**What this task involves:** Although the data below holds other lines too, output only those from the line with "Films — Animation" up to and including the line with "with no powers.", exactly as they appear.

(Items from a dataset)
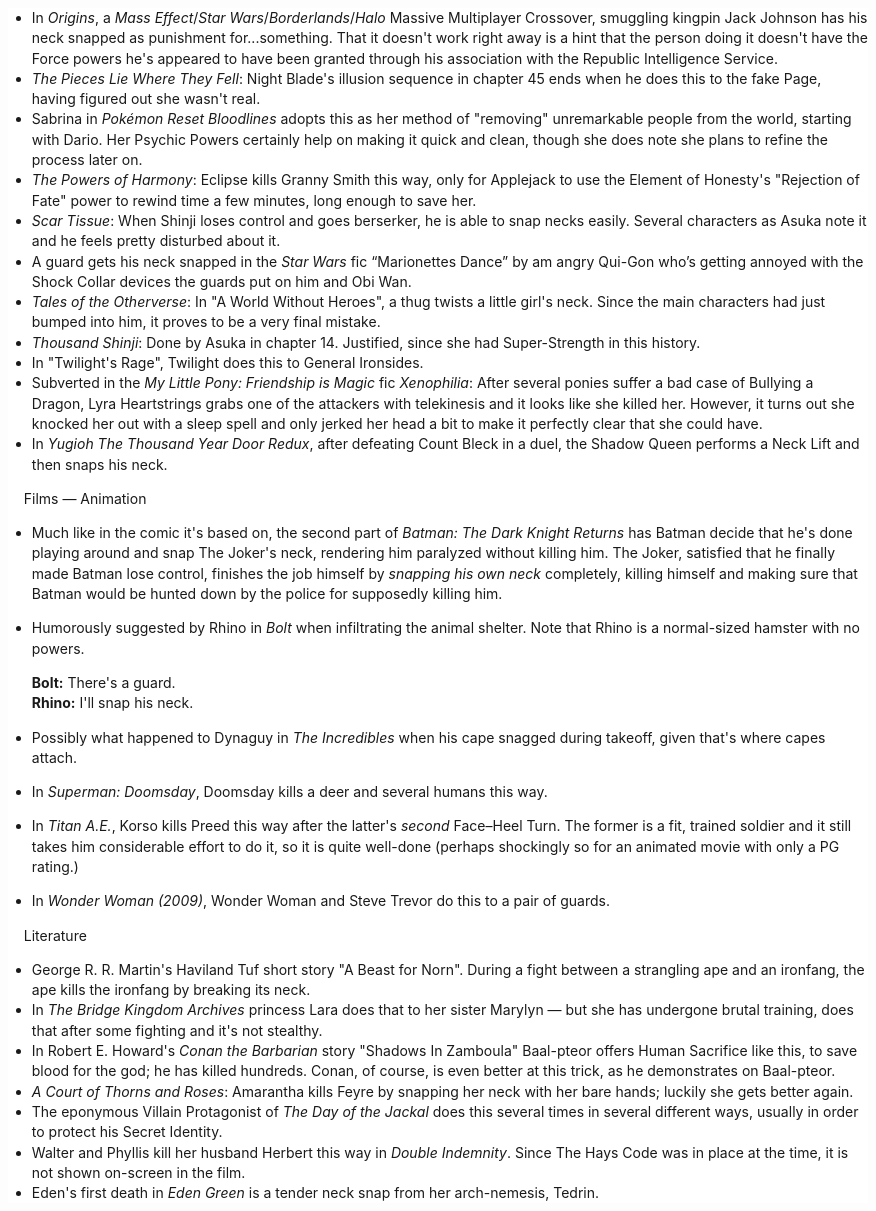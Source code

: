 -   In _Origins_, a _Mass Effect_/_Star Wars_/_Borderlands_/_Halo_ Massive Multiplayer Crossover, smuggling kingpin Jack Johnson has his neck snapped as punishment for...something. That it doesn't work right away is a hint that the person doing it doesn't have the Force powers he's appeared to have been granted through his association with the Republic Intelligence Service.
-   _The Pieces Lie Where They Fell_: Night Blade's illusion sequence in chapter 45 ends when he does this to the fake Page, having figured out she wasn't real.
-   Sabrina in _Pokémon Reset Bloodlines_ adopts this as her method of "removing" unremarkable people from the world, starting with Dario. Her Psychic Powers certainly help on making it quick and clean, though she does note she plans to refine the process later on.
-   _The Powers of Harmony_: Eclipse kills Granny Smith this way, only for Applejack to use the Element of Honesty's "Rejection of Fate" power to rewind time a few minutes, long enough to save her.
-   _Scar Tissue_: When Shinji loses control and goes berserker, he is able to snap necks easily. Several characters as Asuka note it and he feels pretty disturbed about it.
-   A guard gets his neck snapped in the _Star Wars_ fic “Marionettes Dance” by am angry Qui-Gon who’s getting annoyed with the Shock Collar devices the guards put on him and Obi Wan.
-   _Tales of the Otherverse_: In "A World Without Heroes", a thug twists a little girl's neck. Since the main characters had just bumped into him, it proves to be a very final mistake.
-   _Thousand Shinji_: Done by Asuka in chapter 14. Justified, since she had Super-Strength in this history.
-   In "Twilight's Rage", Twilight does this to General Ironsides.
-   Subverted in the _My Little Pony: Friendship is Magic_ fic _Xenophilia_: After several ponies suffer a bad case of Bullying a Dragon, Lyra Heartstrings grabs one of the attackers with telekinesis and it looks like she killed her. However, it turns out she knocked her out with a sleep spell and only jerked her head a bit to make it perfectly clear that she could have.
-   In _Yugioh The Thousand Year Door Redux_, after defeating Count Bleck in a duel, the Shadow Queen performs a Neck Lift and then snaps his neck.

    Films — Animation 

-   Much like in the comic it's based on, the second part of _Batman: The Dark Knight Returns_ has Batman decide that he's done playing around and snap The Joker's neck, rendering him paralyzed without killing him. The Joker, satisfied that he finally made Batman lose control, finishes the job himself by _snapping his own neck_ completely, killing himself and making sure that Batman would be hunted down by the police for supposedly killing him.
-   Humorously suggested by Rhino in _Bolt_ when infiltrating the animal shelter. Note that Rhino is a normal-sized hamster with no powers.
    
    **Bolt:** There's a guard.  
    **Rhino:** I'll snap his neck.
    
-   Possibly what happened to Dynaguy in _The Incredibles_ when his cape snagged during takeoff, given that's where capes attach.
-   In _Superman: Doomsday_, Doomsday kills a deer and several humans this way.
-   In _Titan A.E._, Korso kills Preed this way after the latter's _second_ Face–Heel Turn. The former is a fit, trained soldier and it still takes him considerable effort to do it, so it is quite well-done (perhaps shockingly so for an animated movie with only a PG rating.)
-   In _Wonder Woman (2009)_, Wonder Woman and Steve Trevor do this to a pair of guards.

    Literature 

-   George R. R. Martin's Haviland Tuf short story "A Beast for Norn". During a fight between a strangling ape and an ironfang, the ape kills the ironfang by breaking its neck.
-   In _The Bridge Kingdom Archives_ princess Lara does that to her sister Marylyn — but she has undergone brutal training, does that after some fighting and it's not stealthy.
-   In Robert E. Howard's _Conan the Barbarian_ story "Shadows In Zamboula" Baal-pteor offers Human Sacrifice like this, to save blood for the god; he has killed hundreds. Conan, of course, is even better at this trick, as he demonstrates on Baal-pteor.
-   _A Court of Thorns and Roses_: Amarantha kills Feyre by snapping her neck with her bare hands; luckily she gets better again.
-   The eponymous Villain Protagonist of _The Day of the Jackal_ does this several times in several different ways, usually in order to protect his Secret Identity.
-   Walter and Phyllis kill her husband Herbert this way in _Double Indemnity_. Since The Hays Code was in place at the time, it is not shown on-screen in the film.
-   Eden's first death in _Eden Green_ is a tender neck snap from her arch-nemesis, Tedrin.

**Your solution:**
    Films — Animation 

-   Much like in the comic it's based on, the second part of _Batman: The Dark Knight Returns_ has Batman decide that he's done playing around and snap The Joker's neck, rendering him paralyzed without killing him. The Joker, satisfied that he finally made Batman lose control, finishes the job himself by _snapping his own neck_ completely, killing himself and making sure that Batman would be hunted down by the police for supposedly killing him.
-   Humorously suggested by Rhino in _Bolt_ when infiltrating the animal shelter. Note that Rhino is a normal-sized hamster with no powers.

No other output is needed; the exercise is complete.